Mastering XPath: Using the “following-sibling” and “preceding-sibling” Axes

The “following-sibling” and “preceding-sibling” axes in XPath allow you to traverse the HTML/XML document sideways to find the siblings of the current element. Let’s learn with some practical examples that can be used in Selenium.
by Josephine Loo · September 2023

Contents

    XPath, also known as XML Path Language, is an expression language used to navigate and select elements in an XML or HTML document. It provides a way to locate elements on a web page based on their tag name, attributes, position, text content, and more in the document’s hierarchy.

    Unlike CSS Selectors that only support one-directional flow for locating an HTML element (from parent to child), XPath supports bidirectional flow—traversal can be both ways.

    Besides that, it can also traverse sideways to find siblings of an element. Let's learn how you can do it with the following-sibling:: and preceding-sibling:: axes!

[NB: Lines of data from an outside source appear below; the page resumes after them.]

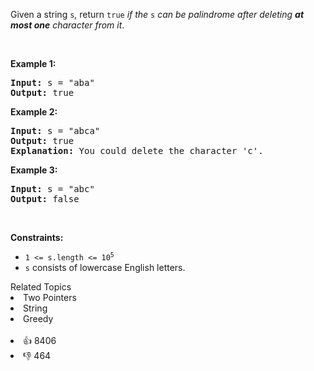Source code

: <p>Given a string <code>s</code>, return <code>true</code> <em>if the </em><code>s</code><em> can be palindrome after deleting <strong>at most one</strong> character from it</em>.</p>

<p>&nbsp;</p> 
<p><strong class="example">Example 1:</strong></p>

<pre>
<strong>Input:</strong> s = "aba"
<strong>Output:</strong> true
</pre>

<p><strong class="example">Example 2:</strong></p>

<pre>
<strong>Input:</strong> s = "abca"
<strong>Output:</strong> true
<strong>Explanation:</strong> You could delete the character 'c'.
</pre>

<p><strong class="example">Example 3:</strong></p>

<pre>
<strong>Input:</strong> s = "abc"
<strong>Output:</strong> false
</pre>

<p>&nbsp;</p> 
<p><strong>Constraints:</strong></p>

<ul> 
 <li><code>1 &lt;= s.length &lt;= 10<sup>5</sup></code></li> 
 <li><code>s</code> consists of lowercase English letters.</li> 
</ul>

<div><div>Related Topics</div><div><li>Two Pointers</li><li>String</li><li>Greedy</li></div></div><br><div><li>👍 8406</li><li>👎 464</li></div>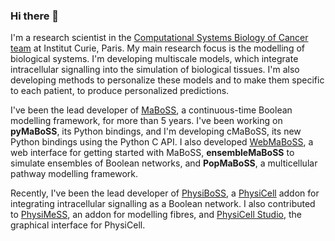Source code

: ### Hi there 👋

I'm a research scientist in the [Computational Systems Biology of Cancer team](https://institut-curie.org/team/barillot) at Institut Curie, Paris. My main research focus is the modelling of biological systems.
I'm developing multiscale models, which integrate intracellular signalling into the simulation of biological tissues. I'm also developing methods to personalize these models and to make them specific to each patient, to produce personalized predictions.


I've been the lead developer of [MaBoSS](https://maboss.curie.fr), a continuous-time Boolean modelling framework, for more than 5 years. I've been working on **pyMaBoSS**, its Python bindings, and I'm developing cMaBoSS, its new Python bindings using the Python C API. I also developed [WebMaBoSS](https://maboss.curie.fr/webmaboss/), a web interface for getting started with MaBoSS, **ensembleMaBoSS** to simulate ensembles of Boolean networks, and **PopMaBoSS**, a multicellular pathway modelling framework.


Recently, I've been the lead developer of [PhysiBoSS](https://github.com/physiboss/physiboss), a [PhysiCell](https://physicell.org) addon for integrating intracellular signalling as a Boolean network. I also contributed to [PhysiMeSS](https://github.com/PhysiMeSS/PhysiMeSS), an addon for modelling fibres, and [PhysiCell Studio](https://github.com/PhysiCell-Tools/PhysiCell-Studio), the graphical interface for PhysiCell.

    XPath Basics: Understanding XPath Axes

    XPath uses a path notation that is similar to URLs to navigate the hierarchical structure of an HTML/XML document for finding an element/node. Each step in the XPath expression is separated by a slash ( “/” or “//” ), which is the fundamental of the many axes available.

    In XPath, an axis is used to define the relationships between elements in an HTML/XML document. It allows you to navigate the document structure in a specific direction or pattern and select elements based on their position or relationship to other elements.

    The slashes ( “/” or “//” ) traverse down the document to select the child or descendant elements of the current element.

    Axis Description Example
    / Selects all child elements of the current element. /html/body/h1 - Selects the <h1> element that is a direct child of the <body> element.
    // Selects all descendant elements of the current element, regardless of their depth. /html/body//h3 - Selects all <h3> elements anywhere in the document that are descendants of the <body> element.

    Besides traversing down, you can also traverse the document sideways, using axes like following-sibling:: and preceding-sibling::.

    What is the “following-sibling” Axis

    In XPath, following-sibling:: is an axis used to select all sibling elements that appear after the current element. By way of comparison, it is like finding the "younger siblings" of the current element in a family tree.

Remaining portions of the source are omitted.